1 message in com.perforce.jamming[jamming] Proteus - An alternative to...| From | Sent On | Attachments |
|---|---|---|
| Eric...@metrotools.com | 25 Jan 2000 16:03 |
| Subject: | [jamming] Proteus - An alternative to make![]() |
|---|---|
| From: | Eric...@metrotools.com (Eric...@metrotools.com) |
| Date: | 01/25/2000 04:03:41 PM |
| List: | com.perforce.jamming |
I posted this comp.software.config-mgmt. But I thought some folks on this list might find this interesting. I hope this isn't viewed as intrusive. So far the reaction has been mildly luke warm. Someone's bound to like it.
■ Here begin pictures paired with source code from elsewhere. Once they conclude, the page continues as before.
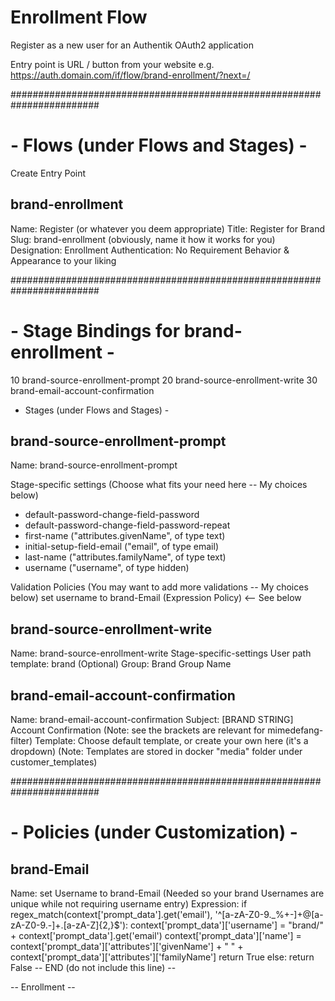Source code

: # Enrollment Flow
Register as a new user for an Authentik OAuth2 application

Entry point is URL / button from your website 
e.g. https://auth.domain.com/if/flow/brand-enrollment/?next=/

########################################################################
#  - Flows (under Flows and Stages) -

Create Entry Point 

brand-enrollment
----------------
Name: Register (or whatever you deem appropriate)
Title: Register for Brand
Slug: brand-enrollment (obviously, name it how it works for you)
Designation: Enrollment
Authentication: No Requirement
Behavior & Appearance to your liking

########################################################################
#  - Stage Bindings for brand-enrollment -

10 brand-source-enrollment-prompt
20 brand-source-enrollment-write
30 brand-email-account-confirmation

  - Stages (under Flows and Stages) -

brand-source-enrollment-prompt
------------------------------
Name: brand-source-enrollment-prompt

Stage-specific settings
(Choose what fits your need here -- My choices below)
* default-password-change-field-password
* default-password-change-field-password-repeat
* first-name ("attributes.givenName", of type text)
* initial-setup-field-email ("email", of type email)
* last-name ("attributes.familyName", of type text)
* username ("username", of type hidden)

Validation Policies
(You may want to add more validations -- My choices below)
set username to brand-Email (Expression Policy) <-- See below

brand-source-enrollment-write
------------------------------
Name: brand-source-enrollment-write
Stage-specific-settings
  User path template: brand
(Optional) Group: Brand Group Name

brand-email-account-confirmation
--------------------------------
Name: brand-email-account-confirmation
Subject: [BRAND STRING] Account Confirmation 
(Note: see the brackets are relevant for mimedefang-filter)
Template: Choose default template, or create your own here (it's a dropdown)
(Note: Templates are stored in docker "media" folder under customer_templates)

########################################################################
# - Policies (under Customization) -

brand-Email
-----------
Name: set Username to brand-Email
(Needed so your brand Usernames are unique while not requiring username entry)
Expression:
if regex_match(context['prompt_data'].get('email'), '^[a-zA-Z0-9._%+-]+@[a-zA-Z0-9.-]+\.[a-zA-Z]{2,}$'):
  context['prompt_data']['username'] = "brand/" + context['prompt_data'].get('email')
  context['prompt_data']['name'] = context['prompt_data']['attributes']['givenName'] + " " + context['prompt_data']['attributes']['familyName']
  return True
else:
  return False
-- END (do not include this line) --

-- Enrollment --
Proteus - A New Approach To Make
* A Criticism of Make
Proteus was born out of frustration. A make utility is a crucial part of the software development process. Yet make alone is never enough. Most developers and source code managers build up a warehouse of scripts and utilities to squeeze out the desired behavior. But even after building up such an arsenal, development groups must continually wage war with their ad hoc make system.
The costs of the silent war build though the years. Most developers within an organization are incapable of making bug fixes or enhancements to their build process. Those that can fear the complex dependencies of the various utilities cobbled together. Educating new developers about the vagaries of the build process becomes a rite of passage. As the source code base grows, the build system fails to scale and creaks along like band-aids applied to a sinking ship.
While there are a number of flavors of make, this will focus on critiquing the functionality common to Unix make, GNU make, Digital's MMS, and Microsoft's NMAKE. The following critique will refer to the collective common feature set as make.
The only prior knowledge that's required is that one needs to understand the prototypical make relationship. Which is this
target : dependent1 dependent2 dependent3 ... shell action1 shell action2
In words, the relationship operates like so - if any dependent on the right hand side of the relationship is out of date with respect to the target, the shell actions are invoked. Each dependent's out of date state is determined by recursively locating a target and analyzing its out of date relationship to its dependents.
* Out of Date Relationship
The simplest hardwired assumption is the method of determining if something is out of date. In general, make assumes that the target and dependent have a direct file counterpart from which a timestamp can be extracted. From here, make performs a time stamp comparison between the target file and dependent file. Should the dependent's time stamp be newer than the target's time stamp, the target is deemed out of date. When the target is out of date, the shell actions are invoked to bring the target up to date.
For this discussion, this relationship will be called the out of date relationship. To put it formally, make uses a timestamp out of date relationship, which is a grave mistake. Consider the following development scenario.
Suppose there are two development teams. The Tools Team designs a low-level class framework for implementing an object persistence model. The Tools Team has its own build and release cycle separate from others in the organization. The release process consists of delivering their source code base in its entirety to other internal development groups.
Now consider the timestamp out of date relationship from the perspective of those receiving the work of the Tools Team. Suppose the Applications Team has been hard at work with v1.0 of the Tools Team's object persistence framework. Since the Applications Team has been under much pressure, they are under a daily build system to speed the QA process and fold in the rest of the final development.. The effect of this cycle is to cause each object module and executable to have a very recent timestamp.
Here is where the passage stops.